Monday, May. 16, 1977
Meditation on Madness
By RICHARD SCHICKEL
AGUIRRE, THE WRATH OF GOD
Directed and Written by WERNER HERZOG
In 1560 a party of Spanish explorers, pursuing their curious national dream of El Dorado, are stopped by the fierce mountains and jungles of Peru. The commander detaches a smaller group to proceed down a rather forbidding river to see if they can discover some easy way out of this bad country.

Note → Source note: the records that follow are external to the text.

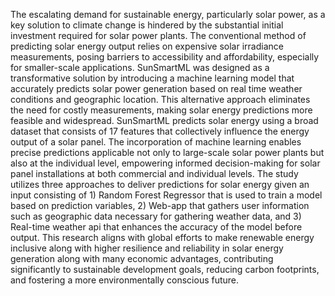 The escalating demand for sustainable energy, particularly solar power, as a key solution to climate change is hindered by the substantial initial investment required for solar power plants. The conventional method of predicting solar energy output relies on expensive solar irradiance measurements, posing barriers to accessibility and affordability, especially for smaller-scale applications. SunSmartML was designed as a transformative solution by introducing a machine learning model that accurately predicts solar power generation based on real time weather conditions and geographic location. This alternative approach eliminates the need for costly measurements, making solar energy predictions more feasible and widespread. SunSmartML predicts solar energy using a broad dataset that consists of 17 features that collectively influence the energy output of a solar panel. The incorporation of machine learning enables precise predictions applicable not only to large-scale solar power plants but also at the individual level, empowering informed decision-making for solar panel installations at both commercial and individual levels. The study utilizes three approaches to deliver predictions for solar energy given an input consisting of 1) Random Forest Regressor that is used to train a model based on prediction variables, 2) Web-app that gathers user information such as geographic data necessary for gathering weather data, and 3) Real-time weather api that enhances the accuracy of the model before output. This research aligns with global efforts to make renewable energy inclusive along with higher resilience and reliability in solar energy generation along with many economic advantages, contributing significantly to sustainable development goals, reducing carbon footprints, and fostering a more environmentally conscious future.
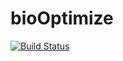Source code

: # bioOptimize

[![Build Status](https://travis-ci.org/samocooper/bioOptimize.jl.svg)](https://travis-ci.org/samocooper/bioOptimize.jl)
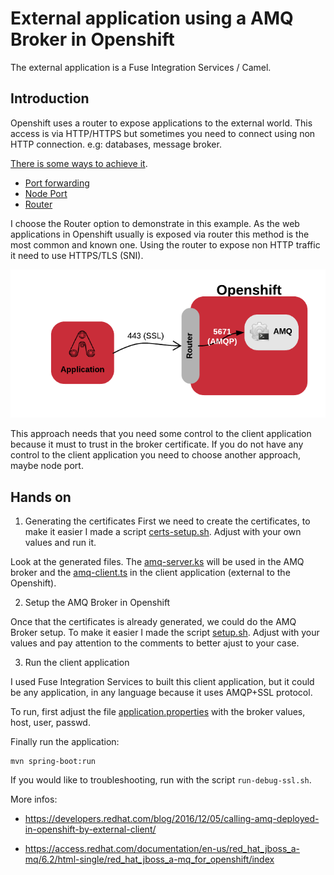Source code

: # External application using a AMQ Broker in Openshift

The external application is a Fuse Integration Services / Camel.

## Introduction

Openshift uses a router to expose applications to the external world. This access is via HTTP/HTTPS 
but sometimes you need to connect using non HTTP connection. e.g: databases, message broker.

[There is some ways to achieve it](https://docs.openshift.com/container-platform/latest/dev_guide/expose_service/index.html).

* [Port forwarding](https://docs.openshift.com/container-platform/latest/dev_guide/port_forwarding.html)
* [Node Port](https://docs.openshift.com/container-platform/latest/dev_guide/expose_service/expose_internal_ip_nodeport.html)
* [Router](https://docs.openshift.com/container-platform/latest/dev_guide/expose_service/expose_internal_ip_router.html#getting-traffic-into-cluster-router)

I choose the Router option to demonstrate in this example. As the web applications in Openshift usually is exposed via router 
this method is the most common and known one. Using the router to expose non HTTP traffic it need to use HTTPS/TLS (SNI).

![External Application communication with AMQ Broker in Openshift via Router](./amqp-openshift.png)

This approach needs that you need some control to the client application because it must to trust in the 
broker certificate. If you do not have any control to the client application you need to choose another approach, maybe 
node port.

## Hands on

1) Generating the certificates
First we need to create the certificates, to make it easier I made a script [certs-setup.sh](./openshift-setup/certs-setup.sh). Adjust with your own values and run it.
    
Look at the generated files. The [amq-server.ks](openshift-setup/amq-server.ks) will be used in the AMQ broker and the [amq-client.ts](openshift-setup/amq-client.ts)
in the client application (external to the Openshift).

2) Setup the AMQ Broker in Openshift

Once that the certificates is already generated, we could do the AMQ Broker setup. To make it easier I made the script [setup.sh](./openshift-setup/setup.sh). Adjust with your values and pay attention to the comments to better ajust to your case.

3) Run the client application 

I used Fuse Integration Services to built this client application, but it could be any application, in any language because it uses AMQP+SSL protocol.

To run, first adjust the file [application.properties](src/resources/application.properties) with the broker values, host, user, passwd.

Finally run the application: 

    mvn spring-boot:run

If you would like to troubleshooting, run with the script `run-debug-ssl.sh`.

More infos: 

* https://developers.redhat.com/blog/2016/12/05/calling-amq-deployed-in-openshift-by-external-client/

* https://access.redhat.com/documentation/en-us/red_hat_jboss_a-mq/6.2/html-single/red_hat_jboss_a-mq_for_openshift/index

The leader of this party is a gentle spirit, dignified and impractical. To him there is nothing ridiculous in the sight of his men toiling along treacherous trails, weighted down by armor, struggling to transport an entirely useless cannon. He has brought his wife with him and his second in command's daughter. What begins as an obviously dangerous journey soon turns into a manifestly self-destructive one. The rafts built to navigate the river are inadequate to its currents. And then, of course, there are the Indians, always in the shadows, picking off stragglers. But the worst danger derives from the Spaniards' delusions, and the most deluded of all is that second in command, the Aguirre of the title. He foments a mutiny, places the one nobleman present in nominal charge of the expedition and, acting in that pliable gentleman's name, proceeds to tyrannize his ever dwindling band.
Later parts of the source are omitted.